Limits of random tree-like discrete structures

We study a model of random $\mathcal{R}$-enriched trees that is based on weights on the $\mathcal{R}$-structures and allows for a unified treatment of a large family of random discrete structures. We establish distributional limits describing local convergence around fixed and random points in this general context, limit theorems for component sizes when $\mathcal{R}$ is a composite class, and a Gromov--Hausdorff scaling limit of random metric spaces patched together from independently drawn metrics on the $\mathcal{R}$-structures. Our main applications treat a selection of examples encompassed by this model.
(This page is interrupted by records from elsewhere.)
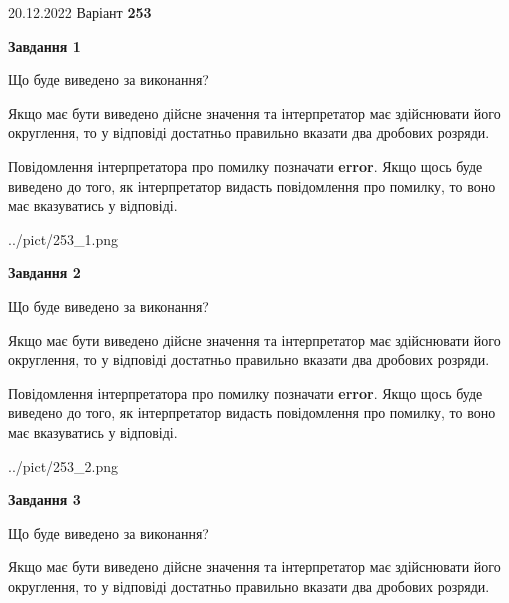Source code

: \documentclass[12pt, ukrainian]{article}
\begin{document}
{20.12.2022 Варіант \No \textbf { 253 }\par}
{
\begin {Large}

{\begin {center}\textbf{Завдання 1}\end {center}}\par
Що буде виведено за виконання? \par

Якщо має бути виведено дійсне значення та інтерпретатор має здійснювати його округлення, 
то у відповіді достатньо правильно вказати два дробових розряди.

Повідомлення інтерпретатора про помилку позначати \textbf{error}.
Якщо щось буде виведено до того, як інтерпретатор видасть повідомлення про помилку, 
то воно має вказуватись у відповіді. \par

\begin{center}
	{../pict/253_1.png}
\end{center}
\newpage

{\begin {center}\textbf{Завдання 2}\end {center}}\par
Що буде виведено за виконання? \par

Якщо має бути виведено дійсне значення та інтерпретатор має здійснювати його округлення, 
то у відповіді достатньо правильно вказати два дробових розряди.

Повідомлення інтерпретатора про помилку позначати \textbf{error}.
Якщо щось буде виведено до того, як інтерпретатор видасть повідомлення про помилку, 
то воно має вказуватись у відповіді. \par

\begin{center}
	{../pict/253_2.png}
\end{center}
\newpage

{\begin {center}\textbf{Завдання 3}\end {center}}\par
Що буде виведено за виконання? \par

Якщо має бути виведено дійсне значення та інтерпретатор має здійснювати його округлення, 
то у відповіді достатньо правильно вказати два дробових розряди.


\end{Large}}
\end{document}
We consider random outerplanar maps sampled according to arbitrary weights assigned to their inner faces, and classify in complete generality distributional limits for both the asymptotic local behaviour near the root-edge and near a uniformly at random drawn vertex. We consider random connected graphs drawn according to weights assigned to their blocks and establish a Benjamini--Schramm limit. We also apply our framework to recover in a probabilistic way a central limit theorem for the size of the largest $2$-connected component in random graphs from planar-like classes. We prove Benjamini--Schramm convergence of random $k$-dimensional trees and establish both scaling limits and local weak limits for random planar maps drawn according to Boltzmann-weights assigned to their $2$-connected components.